#### [SUPPLIED DATA]
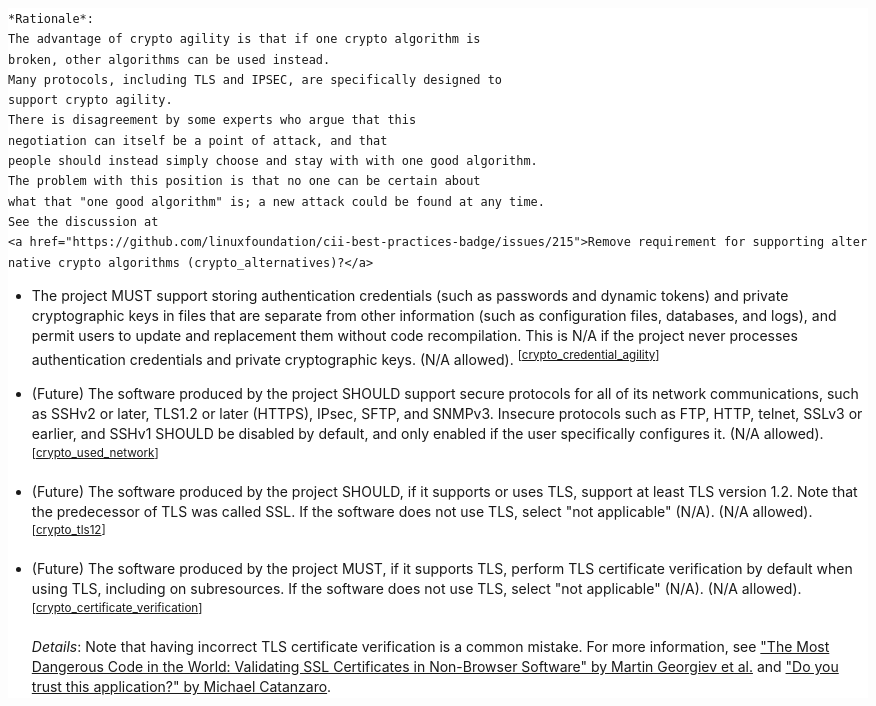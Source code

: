     *Rationale*:
    The advantage of crypto agility is that if one crypto algorithm is
    broken, other algorithms can be used instead.
    Many protocols, including TLS and IPSEC, are specifically designed to
    support crypto agility.
    There is disagreement by some experts who argue that this
    negotiation can itself be a point of attack, and that
    people should instead simply choose and stay with with one good algorithm.
    The problem with this position is that no one can be certain about
    what that "one good algorithm" is; a new attack could be found at any time.
    See the discussion at
    <a href="https://github.com/linuxfoundation/cii-best-practices-badge/issues/215">Remove requirement for supporting alternative crypto algorithms (crypto_alternatives)?</a>

*   <a name="crypto_credential_agility"></a>
    The project MUST support storing authentication credentials (such as
    passwords and dynamic tokens) and private cryptographic keys in files
    that are separate from other information (such as configuration files,
    databases, and logs), and permit users to update and replacement
    them without code recompilation. This is N/A if the project never
    processes authentication credentials and private cryptographic keys.
    (N/A allowed).
    <sup>[<a href="#crypto_credential_agility">crypto_credential_agility</a>]</sup>

*   <a name="crypto_used_network"></a>(Future) The
    software produced by the project
    SHOULD support secure protocols for all of its network
    communications, such as SSHv2 or later, TLS1.2 or later (HTTPS),
    IPsec, SFTP, and SNMPv3. Insecure protocols such as FTP, HTTP, telnet,
    SSLv3 or earlier, and SSHv1 SHOULD be disabled by default,
    and only enabled if the user specifically configures it.  (N/A allowed).
    <sup>[<a href="#crypto_used_network">crypto_used_network</a>]</sup>

*   <a name="crypto_tls12"></a>(Future)
    The software produced by the project SHOULD,
    if it supports or uses TLS, support at least TLS version 1.2.
    Note that the predecessor of TLS was called SSL.
    If the software does not use TLS,
    select "not applicable" (N/A).
    (N/A allowed).
    <sup>[<a href="#crypto_tls12">crypto_tls12</a>]</sup>

*   <a name="crypto_certificate_verification"></a>(Future)
    The software produced by the
    project MUST, if it supports TLS, perform TLS certificate verification
    by default when using TLS, including on subresources.
    If the software does not use TLS,
    select "not applicable" (N/A).
    (N/A allowed).
    <sup>[<a href="#crypto_certificate_verification">crypto_certificate_verification</a>]</sup>

    *Details*: Note that having incorrect TLS certificate
    verification is a common mistake. For more information, see
    <a href="http://crypto.stanford.edu/~dabo/pubs/abstracts/ssl-client-bugs.html">"The
    Most Dangerous Code in the World: Validating SSL Certificates in Non-Browser Software" by Martin Georgiev et al.</a>
    and
    <a href="https://blogs.gnome.org/mcatanzaro/2016/03/12/do-you-trust-this-application/">"Do you trust this application?" by Michael Catanzaro</a>.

#### [WHAT TO WORK ON]
Please transcribe the material above exactly as written. Leave the pictures out.

#### [WRITTEN SOLUTION]
Source code

:     *Rationale*:
    The advantage of crypto agility is that if one crypto algorithm is
    broken, other algorithms can be used instead.
    Many protocols, including TLS and IPSEC, are specifically designed to
    support crypto agility.
    There is disagreement by some experts who argue that this
    negotiation can itself be a point of attack, and that
    people should instead simply choose and stay with with one good algorithm.
    The problem with this position is that no one can be certain about
    what that "one good algorithm" is; a new attack could be found at any time.
    See the discussion at
    <a href="https://github.com/linuxfoundation/cii-best-practices-badge/issues/215">Remove requirement for supporting alternative crypto algorithms (crypto_alternatives)?</a>

*   <a name="crypto_credential_agility"></a>
    The project MUST support storing authentication credentials (such as
    passwords and dynamic tokens) and private cryptographic keys in files
    that are separate from other information (such as configuration files,
    databases, and logs), and permit users to update and replacement
    them without code recompilation. This is N/A if the project never
    processes authentication credentials and private cryptographic keys.
    (N/A allowed).
    <sup>[<a href="#crypto_credential_agility">crypto_credential_agility</a>]</sup>

*   <a name="crypto_used_network"></a>(Future) The
    software produced by the project
    SHOULD support secure protocols for all of its network
    communications, such as SSHv2 or later, TLS1.2 or later (HTTPS),
    IPsec, SFTP, and SNMPv3. Insecure protocols such as FTP, HTTP, telnet,
    SSLv3 or earlier, and SSHv1 SHOULD be disabled by default,
    and only enabled if the user specifically configures it.  (N/A allowed).
    <sup>[<a href="#crypto_used_network">crypto_used_network</a>]</sup>

*   <a name="crypto_tls12"></a>(Future)
    The software produced by the project SHOULD,
    if it supports or uses TLS, support at least TLS version 1.2.
    Note that the predecessor of TLS was called SSL.
    If the software does not use TLS,
    select "not applicable" (N/A).
    (N/A allowed).
    <sup>[<a href="#crypto_tls12">crypto_tls12</a>]</sup>

*   <a name="crypto_certificate_verification"></a>(Future)
    The software produced by the
    project MUST, if it supports TLS, perform TLS certificate verification
    by default when using TLS, including on subresources.
    If the software does not use TLS,
    select "not applicable" (N/A).
    (N/A allowed).
    <sup>[<a href="#crypto_certificate_verification">crypto_certificate_verification</a>]</sup>

    *Details*: Note that having incorrect TLS certificate
    verification is a common mistake. For more information, see
    <a href="http://crypto.stanford.edu/~dabo/pubs/abstracts/ssl-client-bugs.html">"The
    Most Dangerous Code in the World: Validating SSL Certificates in Non-Browser Software" by Martin Georgiev et al.</a>
    and
    <a href="https://blogs.gnome.org/mcatanzaro/2016/03/12/do-you-trust-this-application/">"Do you trust this application?" by Michael Catanzaro</a>.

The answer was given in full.